**WHAT THIS TASK INVOLVES**
Take the lines of the data below from the very first through the line containing "Update the [initial" and output them exactly, pictures excluded.

Records from a data collection
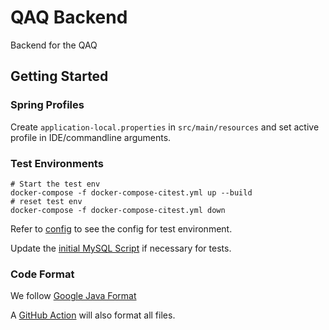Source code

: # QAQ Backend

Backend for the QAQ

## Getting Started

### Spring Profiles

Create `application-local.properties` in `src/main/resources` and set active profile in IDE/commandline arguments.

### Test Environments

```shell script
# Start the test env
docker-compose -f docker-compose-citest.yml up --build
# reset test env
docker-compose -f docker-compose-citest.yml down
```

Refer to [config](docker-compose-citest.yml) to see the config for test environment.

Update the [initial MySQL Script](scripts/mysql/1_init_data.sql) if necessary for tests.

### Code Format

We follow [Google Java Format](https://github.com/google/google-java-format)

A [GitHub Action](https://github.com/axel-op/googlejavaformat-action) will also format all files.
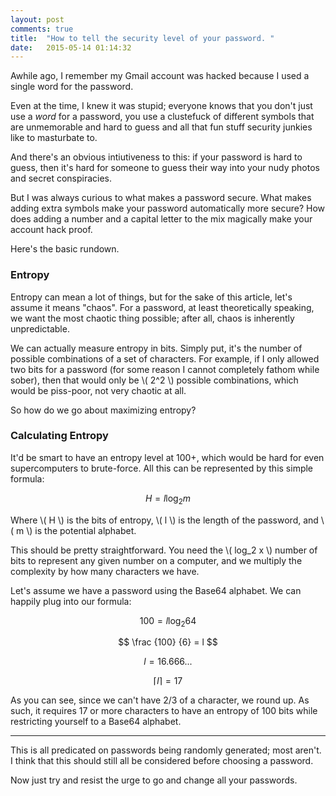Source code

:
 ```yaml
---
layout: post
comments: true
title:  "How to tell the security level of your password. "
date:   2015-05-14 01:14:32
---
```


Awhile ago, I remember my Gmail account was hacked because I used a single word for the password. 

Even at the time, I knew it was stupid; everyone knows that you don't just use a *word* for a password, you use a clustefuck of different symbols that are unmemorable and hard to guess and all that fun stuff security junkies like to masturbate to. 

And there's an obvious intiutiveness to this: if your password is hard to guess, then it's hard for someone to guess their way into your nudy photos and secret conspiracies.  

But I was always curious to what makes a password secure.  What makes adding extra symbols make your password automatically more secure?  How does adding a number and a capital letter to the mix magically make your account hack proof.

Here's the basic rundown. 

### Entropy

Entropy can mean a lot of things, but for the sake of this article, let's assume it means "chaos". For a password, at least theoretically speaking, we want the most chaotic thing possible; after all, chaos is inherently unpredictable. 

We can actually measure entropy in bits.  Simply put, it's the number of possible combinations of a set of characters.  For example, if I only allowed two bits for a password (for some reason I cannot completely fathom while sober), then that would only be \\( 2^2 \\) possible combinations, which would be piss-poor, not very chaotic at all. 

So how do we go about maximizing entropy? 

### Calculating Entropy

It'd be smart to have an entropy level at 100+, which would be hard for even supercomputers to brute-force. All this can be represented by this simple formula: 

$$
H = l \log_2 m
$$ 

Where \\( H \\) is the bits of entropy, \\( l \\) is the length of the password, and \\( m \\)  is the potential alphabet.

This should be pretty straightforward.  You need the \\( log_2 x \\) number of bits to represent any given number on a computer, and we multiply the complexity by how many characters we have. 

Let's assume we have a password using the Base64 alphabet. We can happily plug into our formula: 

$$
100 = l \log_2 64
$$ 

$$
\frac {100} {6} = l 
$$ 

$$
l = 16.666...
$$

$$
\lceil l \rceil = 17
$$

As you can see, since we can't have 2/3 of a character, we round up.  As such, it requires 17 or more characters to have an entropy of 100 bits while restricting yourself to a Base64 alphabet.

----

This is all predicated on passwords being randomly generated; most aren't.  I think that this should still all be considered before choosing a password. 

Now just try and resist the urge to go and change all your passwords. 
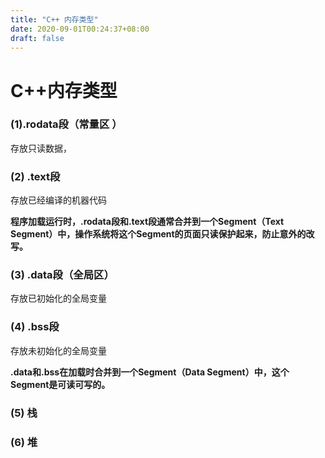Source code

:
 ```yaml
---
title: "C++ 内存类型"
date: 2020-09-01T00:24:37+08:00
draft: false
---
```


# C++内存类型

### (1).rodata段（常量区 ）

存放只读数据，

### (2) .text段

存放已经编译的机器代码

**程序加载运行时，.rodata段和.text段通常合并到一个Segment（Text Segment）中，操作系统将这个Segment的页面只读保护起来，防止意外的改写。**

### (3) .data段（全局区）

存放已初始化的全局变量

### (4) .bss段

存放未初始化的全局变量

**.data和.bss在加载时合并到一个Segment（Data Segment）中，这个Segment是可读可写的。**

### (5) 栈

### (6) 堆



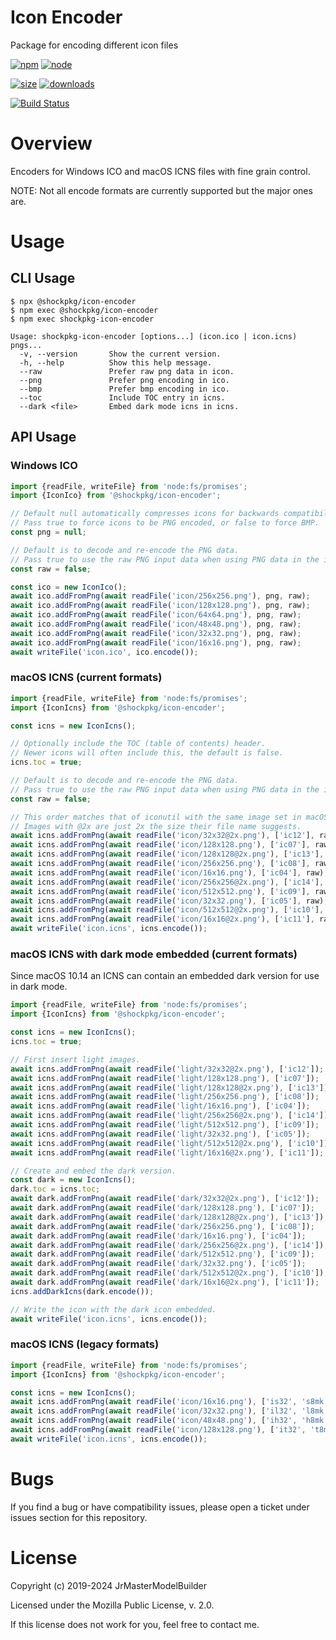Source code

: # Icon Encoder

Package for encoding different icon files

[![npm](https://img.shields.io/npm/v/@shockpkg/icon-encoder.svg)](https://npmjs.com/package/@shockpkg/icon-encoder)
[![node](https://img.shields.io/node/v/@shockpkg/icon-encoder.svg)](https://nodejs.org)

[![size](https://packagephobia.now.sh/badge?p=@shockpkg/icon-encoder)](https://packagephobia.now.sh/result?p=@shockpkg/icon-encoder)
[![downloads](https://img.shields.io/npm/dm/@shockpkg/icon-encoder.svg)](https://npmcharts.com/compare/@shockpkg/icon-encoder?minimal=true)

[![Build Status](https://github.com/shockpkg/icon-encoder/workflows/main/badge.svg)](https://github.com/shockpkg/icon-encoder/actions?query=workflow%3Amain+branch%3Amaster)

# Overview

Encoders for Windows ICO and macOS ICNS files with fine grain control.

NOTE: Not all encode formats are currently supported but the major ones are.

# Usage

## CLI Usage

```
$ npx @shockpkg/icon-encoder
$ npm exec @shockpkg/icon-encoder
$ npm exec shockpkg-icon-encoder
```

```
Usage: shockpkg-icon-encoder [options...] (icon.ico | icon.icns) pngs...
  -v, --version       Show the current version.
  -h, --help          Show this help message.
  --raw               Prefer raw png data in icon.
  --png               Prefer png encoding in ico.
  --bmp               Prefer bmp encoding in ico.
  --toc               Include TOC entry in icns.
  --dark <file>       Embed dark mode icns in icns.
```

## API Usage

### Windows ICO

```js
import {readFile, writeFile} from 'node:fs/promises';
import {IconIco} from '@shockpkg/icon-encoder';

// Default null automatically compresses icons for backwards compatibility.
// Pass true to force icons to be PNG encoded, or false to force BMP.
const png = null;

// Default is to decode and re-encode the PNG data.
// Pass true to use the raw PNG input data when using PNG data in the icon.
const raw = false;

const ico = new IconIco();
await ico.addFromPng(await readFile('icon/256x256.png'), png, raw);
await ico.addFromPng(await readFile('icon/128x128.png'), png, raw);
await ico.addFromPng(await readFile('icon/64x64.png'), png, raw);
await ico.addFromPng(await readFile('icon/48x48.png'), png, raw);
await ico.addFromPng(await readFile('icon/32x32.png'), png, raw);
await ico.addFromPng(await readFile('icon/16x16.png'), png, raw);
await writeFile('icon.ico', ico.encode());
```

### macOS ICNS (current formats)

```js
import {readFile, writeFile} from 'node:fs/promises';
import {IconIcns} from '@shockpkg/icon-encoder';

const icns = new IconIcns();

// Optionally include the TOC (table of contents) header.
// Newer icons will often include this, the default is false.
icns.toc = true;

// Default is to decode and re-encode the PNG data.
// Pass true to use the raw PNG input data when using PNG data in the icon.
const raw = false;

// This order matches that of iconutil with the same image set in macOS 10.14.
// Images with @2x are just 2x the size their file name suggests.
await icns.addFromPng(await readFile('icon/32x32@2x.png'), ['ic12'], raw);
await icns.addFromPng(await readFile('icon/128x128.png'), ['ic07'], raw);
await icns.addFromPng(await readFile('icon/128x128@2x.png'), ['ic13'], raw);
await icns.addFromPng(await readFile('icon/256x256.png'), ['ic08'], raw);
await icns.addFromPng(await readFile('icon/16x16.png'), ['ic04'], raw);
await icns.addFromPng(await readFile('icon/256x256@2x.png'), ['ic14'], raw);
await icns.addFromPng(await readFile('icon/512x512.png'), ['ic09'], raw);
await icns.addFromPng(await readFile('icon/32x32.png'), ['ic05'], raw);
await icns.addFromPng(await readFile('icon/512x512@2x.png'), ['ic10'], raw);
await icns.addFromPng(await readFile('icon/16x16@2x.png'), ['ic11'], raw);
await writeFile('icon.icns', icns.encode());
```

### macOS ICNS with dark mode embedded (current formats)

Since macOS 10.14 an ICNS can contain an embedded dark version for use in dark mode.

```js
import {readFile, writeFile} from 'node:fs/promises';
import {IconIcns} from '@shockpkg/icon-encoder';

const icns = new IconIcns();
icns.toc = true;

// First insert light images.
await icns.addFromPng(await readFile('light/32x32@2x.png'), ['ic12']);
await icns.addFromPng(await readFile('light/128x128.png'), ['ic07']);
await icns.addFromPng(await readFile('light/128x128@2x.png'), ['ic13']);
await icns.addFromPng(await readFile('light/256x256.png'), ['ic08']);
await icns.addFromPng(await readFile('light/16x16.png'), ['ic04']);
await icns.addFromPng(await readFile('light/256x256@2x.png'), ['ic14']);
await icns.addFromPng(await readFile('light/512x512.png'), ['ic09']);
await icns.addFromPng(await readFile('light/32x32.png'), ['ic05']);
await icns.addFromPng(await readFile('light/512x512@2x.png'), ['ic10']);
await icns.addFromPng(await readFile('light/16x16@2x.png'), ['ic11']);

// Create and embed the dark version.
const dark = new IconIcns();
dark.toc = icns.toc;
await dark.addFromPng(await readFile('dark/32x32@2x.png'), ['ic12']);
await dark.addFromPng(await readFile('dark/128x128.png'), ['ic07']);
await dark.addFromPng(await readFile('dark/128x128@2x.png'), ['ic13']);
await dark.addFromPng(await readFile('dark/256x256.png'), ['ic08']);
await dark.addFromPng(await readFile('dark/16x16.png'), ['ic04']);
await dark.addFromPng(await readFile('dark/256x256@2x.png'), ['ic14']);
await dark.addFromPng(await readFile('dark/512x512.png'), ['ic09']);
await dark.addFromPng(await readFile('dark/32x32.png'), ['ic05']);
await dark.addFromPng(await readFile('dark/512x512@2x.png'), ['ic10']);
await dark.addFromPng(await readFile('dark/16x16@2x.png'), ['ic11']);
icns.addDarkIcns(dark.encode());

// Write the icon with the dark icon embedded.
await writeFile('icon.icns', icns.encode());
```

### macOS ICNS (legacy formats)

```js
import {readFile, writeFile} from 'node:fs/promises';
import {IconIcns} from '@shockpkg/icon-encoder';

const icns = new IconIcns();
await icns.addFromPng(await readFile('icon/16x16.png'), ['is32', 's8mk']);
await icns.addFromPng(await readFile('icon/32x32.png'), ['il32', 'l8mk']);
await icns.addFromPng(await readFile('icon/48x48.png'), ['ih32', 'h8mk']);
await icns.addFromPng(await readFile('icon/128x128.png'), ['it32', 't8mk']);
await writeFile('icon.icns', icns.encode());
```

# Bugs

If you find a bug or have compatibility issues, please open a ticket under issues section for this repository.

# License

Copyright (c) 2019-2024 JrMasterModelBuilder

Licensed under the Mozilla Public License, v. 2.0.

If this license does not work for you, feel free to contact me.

**EXERCISE RESPONSE**
Source code

: # QAQ Backend

Backend for the QAQ

## Getting Started

### Spring Profiles

Create `application-local.properties` in `src/main/resources` and set active profile in IDE/commandline arguments.

### Test Environments

```shell script
# Start the test env
docker-compose -f docker-compose-citest.yml up --build
# reset test env
docker-compose -f docker-compose-citest.yml down
```

Refer to [config](docker-compose-citest.yml) to see the config for test environment.

Update the [initial MySQL Script](scripts/mysql/1_init_data.sql) if necessary for tests.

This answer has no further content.